We have also added support for creating users from a group, which means you can keep all the rules and settings on your existing groups unchanged while benefiting from this new feature.
Note:
- Firewalla only counts activities in a User after a device has been added, so the activity chart will be empty right after the user is created.
- We don't double-count your activity time if you use multiple apps simultaneously (e.g., playing Fortnite while watching YouTube).
In this release, we're supporting tracking for YouTube, Netflix, TikTok, Fortnite and Roblox (by popular demand from the community), and also added the ability to block the app Fortnite using the blocking rule. We plan to add many more video, gaming, and social apps, and the ability to limit activity time in the near future.
You can learn more in our article about Users.
2. NTP Intercept (Requires Box 1.978, Router & Bridge Modes Only)
Firewalla will intercept NTP requests and process them locally.
- This prevents internal devices from contacting random NTP servers.
- Even if a device's outbound traffic is blocked, it can still use Firewalla's NTP to sync its time.
To use this feature, tap the Services button on your box's main page, toggle on NTP Intercept, and select which local networks to apply it to.
- NTP is only supported on boxes in Router Mode and Bridge Mode.
- To validate if NTP Intercept is working or not, see this article.
- Firewalla uses standard ntp.org NTP servers.
3. Multi-WAN Performance Monitoring & Adaptive Smart Queue (Requires Box 1.978)
Network Performance:
If you have a multi-WAN setup, we now support testing the Internet Speed and Quality on your WAN networks separately. Tap the Network Performance widget on the top of your box's main page, then scroll down to the Internet Speed and Internet Quality sections. Tap on Test Options in the top right corner of each section to set up automatic testing. You can set different server preferences, Internet bandwidths, and test settings for each WAN.
If you have Internet Speed testing set up for both WANs, you'll see two speed charts displayed on your box's main page.
To run the speed test manually, just tap Test Internet Speed and select which WAN to test.
Adaptive Smart Queue:
Smart Queue Adaptive Mode auto-prioritizes traffic based on your Internet speed. If you have multiple WANs, the app now supports setting up the speed for your WANs separately so Smart Queue in Adaptive mode can better adjust its policy based on which WAN traffic is going through. Learn more about Smart Queue Adaptive Mode.
You'll be asked to enter Internet speed information when creating a WAN or turning on Adaptive Smart Queue (Adaptive Smart Queue can be turned on directly from the Smart Queue page or through the auto-configuration wizard). Internet speed will also be used as a reference for your Internet speed test results.
4. SSDP Relay (Requires Box 1.978, Router Mode Only )
Isolating your smart media devices (such as Sonos speakers or a Roku) to their own network segment can be a useful way to increase your network's security.
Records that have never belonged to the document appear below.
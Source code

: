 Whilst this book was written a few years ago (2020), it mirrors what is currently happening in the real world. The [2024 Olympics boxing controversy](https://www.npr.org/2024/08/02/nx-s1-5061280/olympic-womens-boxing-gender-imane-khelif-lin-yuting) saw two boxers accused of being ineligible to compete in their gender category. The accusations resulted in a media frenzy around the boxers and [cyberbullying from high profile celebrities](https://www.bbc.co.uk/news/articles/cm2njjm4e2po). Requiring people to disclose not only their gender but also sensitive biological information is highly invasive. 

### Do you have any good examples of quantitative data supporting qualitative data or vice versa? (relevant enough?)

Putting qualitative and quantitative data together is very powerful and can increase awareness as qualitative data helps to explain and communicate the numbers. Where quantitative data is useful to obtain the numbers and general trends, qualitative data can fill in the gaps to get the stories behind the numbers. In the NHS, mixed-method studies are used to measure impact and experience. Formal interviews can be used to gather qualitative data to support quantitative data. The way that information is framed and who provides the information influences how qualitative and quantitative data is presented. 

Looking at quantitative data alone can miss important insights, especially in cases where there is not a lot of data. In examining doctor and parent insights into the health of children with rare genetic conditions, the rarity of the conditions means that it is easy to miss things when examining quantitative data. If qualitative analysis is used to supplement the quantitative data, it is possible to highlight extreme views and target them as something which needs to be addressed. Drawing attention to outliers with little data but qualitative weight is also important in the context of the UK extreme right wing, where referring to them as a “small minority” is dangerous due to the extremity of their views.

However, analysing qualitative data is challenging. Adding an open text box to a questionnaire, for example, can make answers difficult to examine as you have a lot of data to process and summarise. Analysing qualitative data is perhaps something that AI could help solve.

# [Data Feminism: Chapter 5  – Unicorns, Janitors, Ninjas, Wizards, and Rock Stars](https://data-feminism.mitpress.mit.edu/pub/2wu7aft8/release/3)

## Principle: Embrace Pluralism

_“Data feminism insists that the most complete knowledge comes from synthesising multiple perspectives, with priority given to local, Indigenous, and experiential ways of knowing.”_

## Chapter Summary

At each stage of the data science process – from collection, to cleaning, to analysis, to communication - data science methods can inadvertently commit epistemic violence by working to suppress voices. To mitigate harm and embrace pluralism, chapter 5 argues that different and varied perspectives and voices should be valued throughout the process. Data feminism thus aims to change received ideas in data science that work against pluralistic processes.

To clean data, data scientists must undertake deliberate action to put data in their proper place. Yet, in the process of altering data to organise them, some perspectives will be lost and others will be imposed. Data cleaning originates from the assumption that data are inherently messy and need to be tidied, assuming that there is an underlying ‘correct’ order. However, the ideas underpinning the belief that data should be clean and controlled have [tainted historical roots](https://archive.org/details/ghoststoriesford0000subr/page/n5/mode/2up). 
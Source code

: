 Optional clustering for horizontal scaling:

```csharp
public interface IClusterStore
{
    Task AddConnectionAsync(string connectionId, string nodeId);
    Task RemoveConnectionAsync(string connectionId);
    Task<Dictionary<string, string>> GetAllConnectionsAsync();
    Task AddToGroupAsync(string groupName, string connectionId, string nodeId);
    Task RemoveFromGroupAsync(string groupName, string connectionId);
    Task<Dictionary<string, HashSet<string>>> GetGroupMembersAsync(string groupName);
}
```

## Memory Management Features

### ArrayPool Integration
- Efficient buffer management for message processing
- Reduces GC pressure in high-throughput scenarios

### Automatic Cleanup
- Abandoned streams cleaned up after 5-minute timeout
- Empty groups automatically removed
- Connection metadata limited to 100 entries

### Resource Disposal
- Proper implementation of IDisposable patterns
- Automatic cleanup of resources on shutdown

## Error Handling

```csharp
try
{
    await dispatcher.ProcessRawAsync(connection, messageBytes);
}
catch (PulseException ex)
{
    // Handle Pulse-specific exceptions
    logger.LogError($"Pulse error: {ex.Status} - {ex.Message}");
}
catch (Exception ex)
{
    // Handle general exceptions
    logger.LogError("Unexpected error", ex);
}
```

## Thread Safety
However, you might need to access these devices while on a different LAN, and constantly switching back and forth between networks can get frustrating.
In this release, we've added support for SSDP Relay, which allows you to use some devices and features across networks (similar to mDNS Relay). To enable it, go to your box's Network Manager, tap on a LAN, tap Edit, and then toggle SSDP Relay on.
Please note:
- If SSDP Relay is enabled on one network, SSDP broadcast queries sent from the network will be relayed to all the other networks.
- SSDP is a discovery protocol; once devices find each other, they can communicate without an SSDP Relay. To make sure devices in different networks stop talking to each other, we recommend you reboot the device or reconnect it to your network after turning off SSDP Relay.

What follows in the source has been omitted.